### WHAT THE TASK REQUIRES
Repeat each entry exactly. Drop every image.

### GIVEN ENTRIES
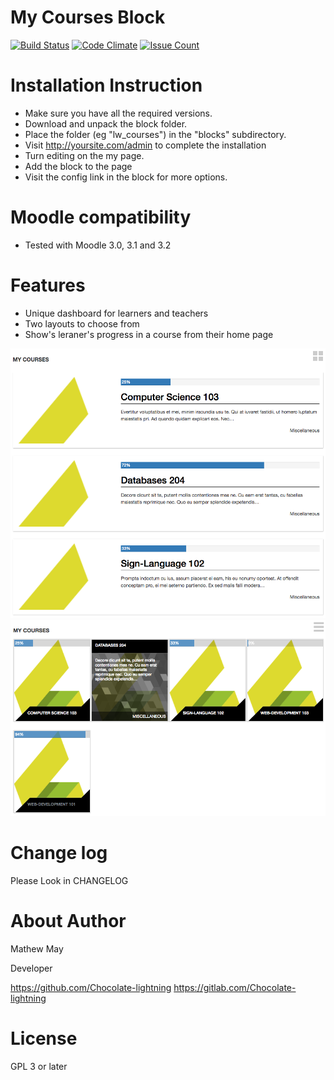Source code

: # My Courses Block
[![Build Status](https://travis-ci.org/learningworks/moodle-block_lw_courses.svg?branch=master)](https://travis-ci.org/learningworks/moodle-block_lw_courses)
[![Code Climate](https://codeclimate.com/github/learningworks/moodle-block_lw_courses/badges/gpa.svg)](https://codeclimate.com/github/learningworks/moodle-block_lw_courses/)
[![Issue Count](https://lima.codeclimate.com/github/learningworks/moodle-block_lw_courses/badges/issue_count.svg)](https://lima.codeclimate.com/github/learningworks/moodle-block_lw_courses)

Installation Instruction
=====================

* Make sure you have all the required versions.
* Download and unpack the block folder.
* Place the folder (eg "lw_courses") in the "blocks" subdirectory.
* Visit http://yoursite.com/admin to complete the installation
* Turn editing on the my page.
* Add the block to the page
* Visit the config link in the block for more options.

Moodle compatibility
=====================
* Tested with Moodle 3.0, 3.1 and 3.2

Features
====================
* Unique dashboard for learners and teachers
* Two layouts to choose from
* Show's leraner's progress in a course from their home page

![List styling](https://github.com/learningworks/moodle-block_lw_courses/raw/master/pix/list.png "List styling")
![Grid styling](https://github.com/learningworks/moodle-block_lw_courses/raw/master/pix/grid.png "Grid styling")

Change log
=====================
Please Look in CHANGELOG

About Author
=====================
Mathew May

Developer

https://github.com/Chocolate-lightning
https://gitlab.com/Chocolate-lightning

License
=====================

GPL 3 or later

### YOUR SOLUTION
Source code

: # My Courses Block
[![Build Status](https://travis-ci.org/learningworks/moodle-block_lw_courses.svg?branch=master)](https://travis-ci.org/learningworks/moodle-block_lw_courses)
[![Code Climate](https://codeclimate.com/github/learningworks/moodle-block_lw_courses/badges/gpa.svg)](https://codeclimate.com/github/learningworks/moodle-block_lw_courses/)
[![Issue Count](https://lima.codeclimate.com/github/learningworks/moodle-block_lw_courses/badges/issue_count.svg)](https://lima.codeclimate.com/github/learningworks/moodle-block_lw_courses)

Installation Instruction
=====================

* Make sure you have all the required versions.
* Download and unpack the block folder.
* Place the folder (eg "lw_courses") in the "blocks" subdirectory.
* Visit http://yoursite.com/admin to complete the installation
* Turn editing on the my page.
* Add the block to the page
* Visit the config link in the block for more options.

Moodle compatibility
=====================
* Tested with Moodle 3.0, 3.1 and 3.2

Features
====================
* Unique dashboard for learners and teachers
* Two layouts to choose from
* Show's leraner's progress in a course from their home page

![List styling](https://github.com/learningworks/moodle-block_lw_courses/raw/master/pix/list.png "List styling")
![Grid styling](https://github.com/learningworks/moodle-block_lw_courses/raw/master/pix/grid.png "Grid styling")

Change log
=====================
Please Look in CHANGELOG

About Author
=====================
Mathew May

Developer

https://github.com/Chocolate-lightning
https://gitlab.com/Chocolate-lightning

License
=====================

GPL 3 or later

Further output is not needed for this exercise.